» **REQUIRED WORK**: Leave out the pictures and repeat the data exactly.

» **SOURCE MATERIAL**:
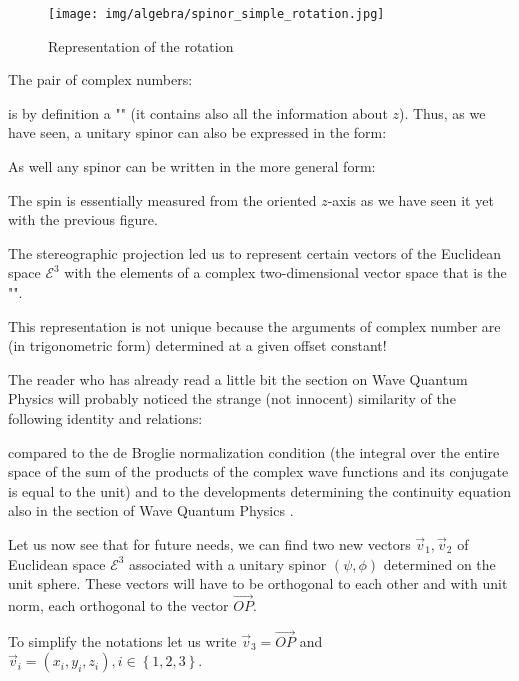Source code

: 	\begin{figure}[H]
		\centering
		\texttt{[image: img/algebra/spinor\_simple\_rotation.jpg]}
		\caption[]{Representation of the rotation}
	\end{figure}

	The pair of complex numbers:

	

	is by definition a "" (it contains also all the information about $z$). Thus, as we have seen, a unitary spinor can also be expressed in the form:
	
	As well any spinor can be written in the more general form:
	
	The spin is essentially measured from the oriented $z$-axis as we have seen it yet with the previous figure.
	
	The stereographic projection led us to represent certain vectors of the Euclidean space $\mathcal{E}^3$ with the elements of a complex two-dimensional vector space that is the "".
	
	\begin{tcolorbox}[title=Remark,colframe=black,arc=10pt]
This representation is not unique because the arguments of complex number are (in trigonometric form) determined at a given offset constant!
	\end{tcolorbox}	
	
	The reader who has already read a little bit the section on Wave Quantum Physics  will probably noticed the strange (not innocent) similarity of the following identity and relations:
	
	compared to the de Broglie normalization condition (the integral over the entire space of the sum of the products of the complex wave functions and its conjugate is equal to the unit) and to the developments determining the continuity equation also in the section of Wave Quantum Physics .
	
	Let us now see that for future needs, we can find two new vectors $\vec{v}_1,\vec{v}_2$ of Euclidean space $\mathcal{E}^3$ associated with a unitary spinor $(\psi,\phi) $ determined on the unit sphere. These vectors will have to be orthogonal to each other and with unit norm, each orthogonal to the vector $\overrightarrow{OP}$.	
	
	To simplify the notations let us write  $\vec{v}_3=\overrightarrow{OP}$ and $\vec{v}_i=(x_i,y_i,z_i),i\in \left\lbrace 1, 2 ,3\right\rbrace$.
	
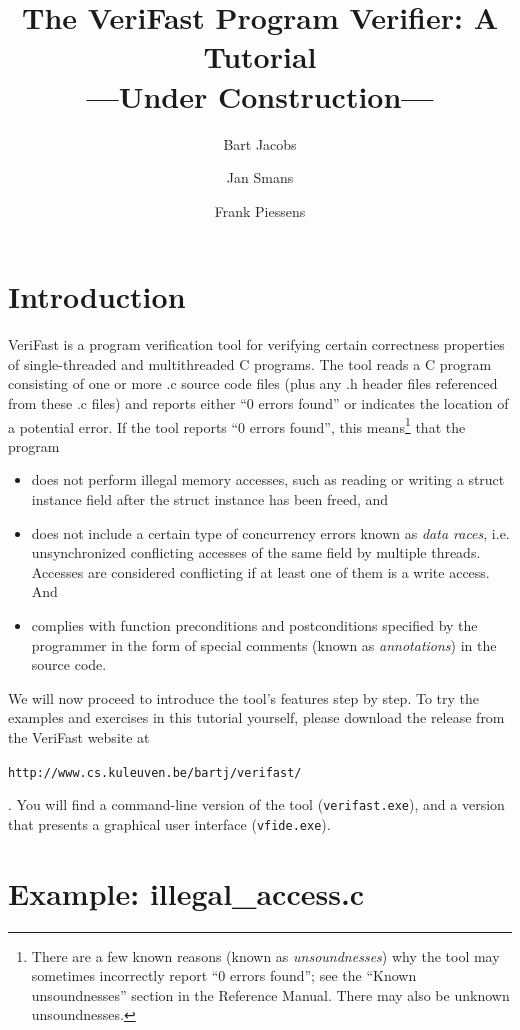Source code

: \documentclass{article}
\title{The VeriFast Program Verifier: A Tutorial\\
---Under Construction---}
\author{Bart Jacobs \and Jan Smans \and Frank Piessens}
\begin{document}
\maketitle

\section{Introduction}

VeriFast is a program verification tool for verifying certain
correctness properties of single-threaded and multithreaded C
programs. The tool reads a C program consisting of one or more
.c source code files (plus any .h header files referenced from
these .c files) and reports either ``0 errors found'' or
indicates the location of a potential error. If the tool
reports ``0 errors found'', this means\footnote{There are a few
known reasons (known as \emph{unsoundnesses}) why the tool may
sometimes incorrectly report ``0 errors found''; see the
``Known unsoundnesses'' section in the Reference Manual. There
may also be unknown unsoundnesses.} that the program
\begin{itemize}
\item does not perform illegal memory accesses, such as
    reading or writing a struct instance field after the
    struct instance has been freed, and
\item does not include a certain type of concurrency errors
    known as \emph{data races}, i.e. unsynchronized
    conflicting accesses of the same field by multiple
    threads. Accesses are considered conflicting if at
    least one of them is a write access. And
\item complies with function preconditions and
    postconditions specified by the programmer in the form
    of special comments (known as \emph{annotations}) in
    the source code.
\end{itemize}

We will now proceed to introduce the tool's features step by
step. To try the examples and exercises in this tutorial
yourself, please download the release from the VeriFast website
at
\begin{center}
\texttt{http://www.cs.kuleuven.be/bartj/verifast/}
\end{center}
. You will find a command-line version of the tool
(\texttt{verifast.exe}), and a version that presents a
graphical user interface (\texttt{vfide.exe}).

\section{Example: illegal\_access.c}
\end{document}
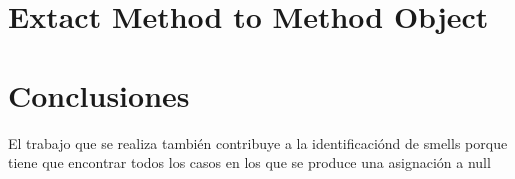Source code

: \documentclass[11pt,a4paper,twoside]{tesis}
\begin{document}

\chapter{Extact Method to Method Object}



\chapter{Conclusiones}

El trabajo que se realiza también contribuye a la identificaciónd de smells porque tiene que
encontrar todos los casos en los que se produce una asignación a null



\backmatter
%
\end{document}
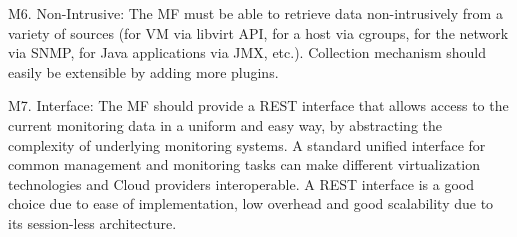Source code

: M6. Non-Intrusive: The MF must be able to retrieve data non-intrusively from a variety of sources (for VM via libvirt API, for a host via cgroups, for the network via SNMP, for Java applications via JMX, etc.). Collection mechanism should easily be extensible by adding more plugins. 

M7. Interface: The MF should provide a REST interface that allows access to the current monitoring data in a uniform and easy way, by abstracting the complexity of underlying monitoring systems. A standard unified interface for common management and monitoring tasks can make different virtualization technologies and Cloud providers interoperable. A REST interface is a good choice due to ease of implementation, low overhead and good scalability due to its session-less architecture.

» **TASK RESULT**:
Source code

: 	\begin{figure}[H]
		\centering
		\texttt{[image: img/algebra/spinor\_simple\_rotation.jpg]}
		\caption[]{Representation of the rotation}
	\end{figure}

	The pair of complex numbers:

	

	is by definition a "" (it contains also all the information about $z$). Thus, as we have seen, a unitary spinor can also be expressed in the form:
	
	As well any spinor can be written in the more general form:
	
	The spin is essentially measured from the oriented $z$-axis as we have seen it yet with the previous figure.
	
	The stereographic projection led us to represent certain vectors of the Euclidean space $\mathcal{E}^3$ with the elements of a complex two-dimensional vector space that is the "".
	
	\begin{tcolorbox}[title=Remark,colframe=black,arc=10pt]
This representation is not unique because the arguments of complex number are (in trigonometric form) determined at a given offset constant!
	\end{tcolorbox}	
	
	The reader who has already read a little bit the section on Wave Quantum Physics  will probably noticed the strange (not innocent) similarity of the following identity and relations:
	
	compared to the de Broglie normalization condition (the integral over the entire space of the sum of the products of the complex wave functions and its conjugate is equal to the unit) and to the developments determining the continuity equation also in the section of Wave Quantum Physics .
	
	Let us now see that for future needs, we can find two new vectors $\vec{v}_1,\vec{v}_2$ of Euclidean space $\mathcal{E}^3$ associated with a unitary spinor $(\psi,\phi) $ determined on the unit sphere. These vectors will have to be orthogonal to each other and with unit norm, each orthogonal to the vector $\overrightarrow{OP}$.	
	
	To simplify the notations let us write  $\vec{v}_3=\overrightarrow{OP}$ and $\vec{v}_i=(x_i,y_i,z_i),i\in \left\lbrace 1, 2 ,3\right\rbrace$.
	
Source code

: \documentclass{article}
\title{The VeriFast Program Verifier: A Tutorial\\
---Under Construction---}
\author{Bart Jacobs \and Jan Smans \and Frank Piessens}
\begin{document}
\maketitle

\section{Introduction}

VeriFast is a program verification tool for verifying certain
correctness properties of single-threaded and multithreaded C
programs. The tool reads a C program consisting of one or more
.c source code files (plus any .h header files referenced from
these .c files) and reports either ``0 errors found'' or
indicates the location of a potential error. If the tool
reports ``0 errors found'', this means\footnote{There are a few
known reasons (known as \emph{unsoundnesses}) why the tool may
sometimes incorrectly report ``0 errors found''; see the
``Known unsoundnesses'' section in the Reference Manual. There
may also be unknown unsoundnesses.} that the program
\begin{itemize}
\item does not perform illegal memory accesses, such as
    reading or writing a struct instance field after the
    struct instance has been freed, and
\item does not include a certain type of concurrency errors
    known as \emph{data races}, i.e. unsynchronized
    conflicting accesses of the same field by multiple
    threads. Accesses are considered conflicting if at
    least one of them is a write access. And
\item complies with function preconditions and
    postconditions specified by the programmer in the form
    of special comments (known as \emph{annotations}) in
    the source code.
\end{itemize}

We will now proceed to introduce the tool's features step by
step. To try the examples and exercises in this tutorial
yourself, please download the release from the VeriFast website
at
\begin{center}
\texttt{http://www.cs.kuleuven.be/bartj/verifast/}
\end{center}
. You will find a command-line version of the tool
(\texttt{verifast.exe}), and a version that presents a
graphical user interface (\texttt{vfide.exe}).

\section{Example: illegal\_access.c}
\end{document}
Source code

: \documentclass[11pt,a4paper,twoside]{tesis}
\begin{document}

\chapter{Extact Method to Method Object}



\chapter{Conclusiones}

El trabajo que se realiza también contribuye a la identificaciónd de smells porque tiene que
encontrar todos los casos en los que se produce una asignación a null



\backmatter
%
\end{document}
Source code

: M6. Non-Intrusive: The MF must be able to retrieve data non-intrusively from a variety of sources (for VM via libvirt API, for a host via cgroups, for the network via SNMP, for Java applications via JMX, etc.). Collection mechanism should easily be extensible by adding more plugins. 

M7. Interface: The MF should provide a REST interface that allows access to the current monitoring data in a uniform and easy way, by abstracting the complexity of underlying monitoring systems. A standard unified interface for common management and monitoring tasks can make different virtualization technologies and Cloud providers interoperable. A REST interface is a good choice due to ease of implementation, low overhead and good scalability due to its session-less architecture.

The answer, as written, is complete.